International use of the euro slipped last year because of the debt crisis in Europe, but the U.S. dollar held its own as the world’s leading currency for reserves held by central banks.
Currencies not traditionally used as reserves, such as the Canadian and Australian dollars, gained in favor as those countries enjoyed steady growth and lower debt than major economies.
The European Central bank said Tuesday that the euro’s share among the currency reserves held globally by central banks fell to 23.9 percent in 2012 from 25.1 percent the previous year. The dollar’s share was little changed at 61.9 percent.
The ECB said the financial crisis that has afflicted the 17-country eurozone was a factor discouraging use of the euro for reserves, which are often held in the form of government bonds. Lending across borders in the eurozone has dropped, diminishing the liquidity that reserve holders like to see. Lower liquidity means there are fewer buyers and sellers readily found.

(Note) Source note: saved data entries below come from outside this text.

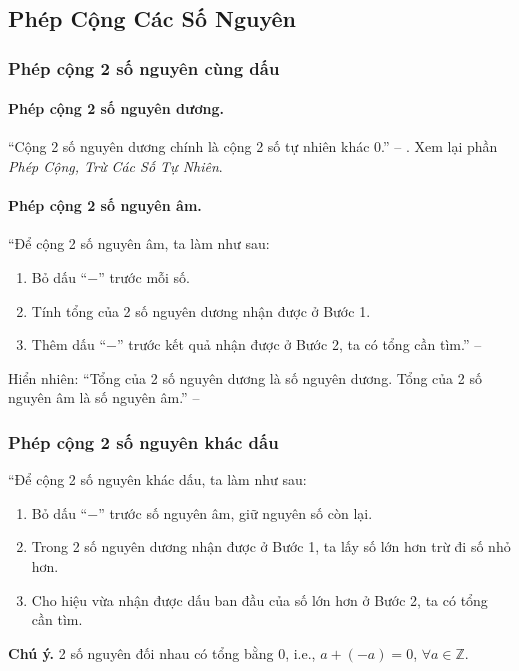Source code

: \documentclass{article}
\numberwithin{equation}{section}
\begin{document}

\subsection{Phép Cộng Các Số Nguyên}

\subsubsection{Phép cộng 2 số nguyên cùng dấu}

\paragraph{Phép cộng 2 số nguyên dương.} ``Cộng 2 số nguyên dương chính là cộng 2 số tự nhiên khác 0.'' -- \cite[p. 70]{SGK_Toan_6_Canh_Dieu_tap_1}. Xem lại phần \textit{Phép Cộng, Trừ Các Số Tự Nhiên}.

\paragraph{Phép cộng 2 số nguyên âm.} ``Để cộng 2 số nguyên âm, ta làm như sau:
\begin{enumerate}
	\item Bỏ dấu ``$-$'' trước mỗi số.
	\item Tính tổng của 2 số nguyên dương nhận được ở Bước 1.
	\item Thêm dấu ``$-$'' trước kết quả nhận được ở Bước 2, ta có tổng cần tìm.'' -- \cite[p. 71]{SGK_Toan_6_Canh_Dieu_tap_1}
\end{enumerate}
Hiển nhiên: ``Tổng của 2 số nguyên dương là số nguyên dương. Tổng của 2 số nguyên âm là số nguyên âm.'' -- \cite[p. 71]{SGK_Toan_6_Canh_Dieu_tap_1}

\subsubsection{Phép cộng 2 số nguyên khác dấu}
``Để cộng 2 số nguyên khác dấu, ta làm như sau:
\begin{enumerate}
	\item Bỏ dấu ``$-$'' trước số nguyên âm, giữ nguyên số còn lại.
	\item Trong 2 số nguyên dương nhận được ở Bước 1, ta lấy số lớn hơn trừ đi số nhỏ hơn.
	\item Cho hiệu vừa nhận được dấu ban đầu của số lớn hơn ở Bước 2, ta có tổng cần tìm.
\end{enumerate}
\textbf{Chú ý.} 2 số nguyên đối nhau có tổng bằng 0, i.e., $a + (-a) = 0$, $\forall a\in\mathbb{Z}$.
\end{document}
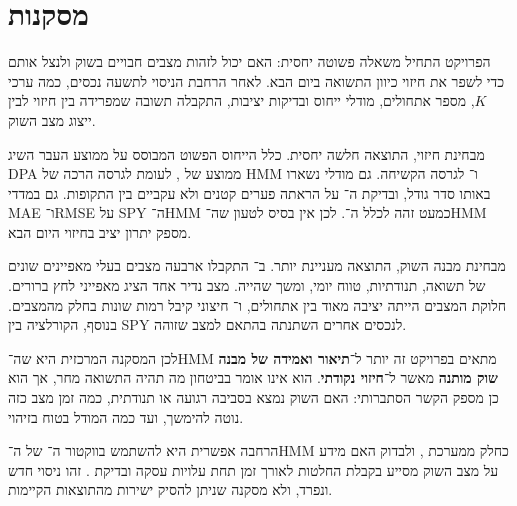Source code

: \section{מסקנות}

הפרויקט התחיל משאלה פשוטה יחסית: האם  יכול לזהות מצבים חבויים בשוק ולנצל אותם כדי לשפר את חיזוי כיוון התשואה ביום הבא. לאחר הרחבת הניסוי לתשעה נכסים, כמה ערכי \(K\), מספר אתחולים, מודלי ייחוס ובדיקות יציבות, התקבלה תשובה שמפרידה בין חיזוי לבין ייצוג מצב השוק.

מבחינת חיזוי, התוצאה חלשה יחסית. כלל הייחוס הפשוט המבוסס על ממוצע העבר השיג DPA ממוצע של , לעומת  לגרסה הרכה של HMM ו־ לגרסה הקשיחה. גם מודלי  נשארו באותו סדר גודל, ובדיקת ה־ על  הראתה פערים קטנים ולא עקביים בין התקופות. גם במדדי MAE ו־RMSE על SPY ה־HMM כמעט זהה לכלל ה־. לכן אין בסיס לטעון שה־HMM מספק יתרון יציב בחיזוי היום הבא.

מבחינת מבנה השוק, התוצאה מעניינת יותר. ב־ התקבלו ארבעה מצבים בעלי מאפיינים שונים של תשואה, תנודתיות, טווח יומי,  ומשך שהייה. מצב נדיר אחד הציג מאפייני לחץ ברורים. חלוקת המצבים הייתה יציבה מאוד בין אתחולים, ו־ חיצוני קיבל רמות שונות בחלק מהמצבים. בנוסף, הקורלציה בין SPY לנכסים אחרים השתנתה בהתאם למצב שזוהה.

לכן המסקנה המרכזית היא שה־HMM מתאים בפרויקט זה יותר ל־\textbf{תיאור ואמידה של מבנה שוק מותנה} מאשר ל־\textbf{חיזוי נקודתי}. הוא אינו אומר בביטחון מה תהיה התשואה מחר, אך הוא כן מספק הקשר הסתברותי: האם השוק נמצא בסביבה רגועה או תנודתית, כמה זמן מצב כזה נוטה להימשך, ועד כמה המודל בטוח בזיהוי.

הרחבה אפשרית היא להשתמש בווקטור ה־ של ה־HMM כחלק ממערכת , ולבדוק האם מידע על מצב השוק מסייע בקבלת החלטות לאורך זמן תחת עלויות עסקה ובדיקת . זהו ניסוי חדש ונפרד, ולא מסקנה שניתן להסיק ישירות מהתוצאות הקיימות.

The eurozone countries have struggled with heavy levels of public debt — Greece, Portugal, Ireland and Cyprus have needed financial rescue and even large economies like Spain and Italy have worryingly high debt. Concern over that debt eased only after the European Central Bank came up with a plan to buy the government bonds issued by countries that promise to reform.
In its annual report on international use of the euro, the ECB also found that there was less borrowing in euros internationally by companies because they could get lower interest rates by selling bonds denominated in U.S. dollars.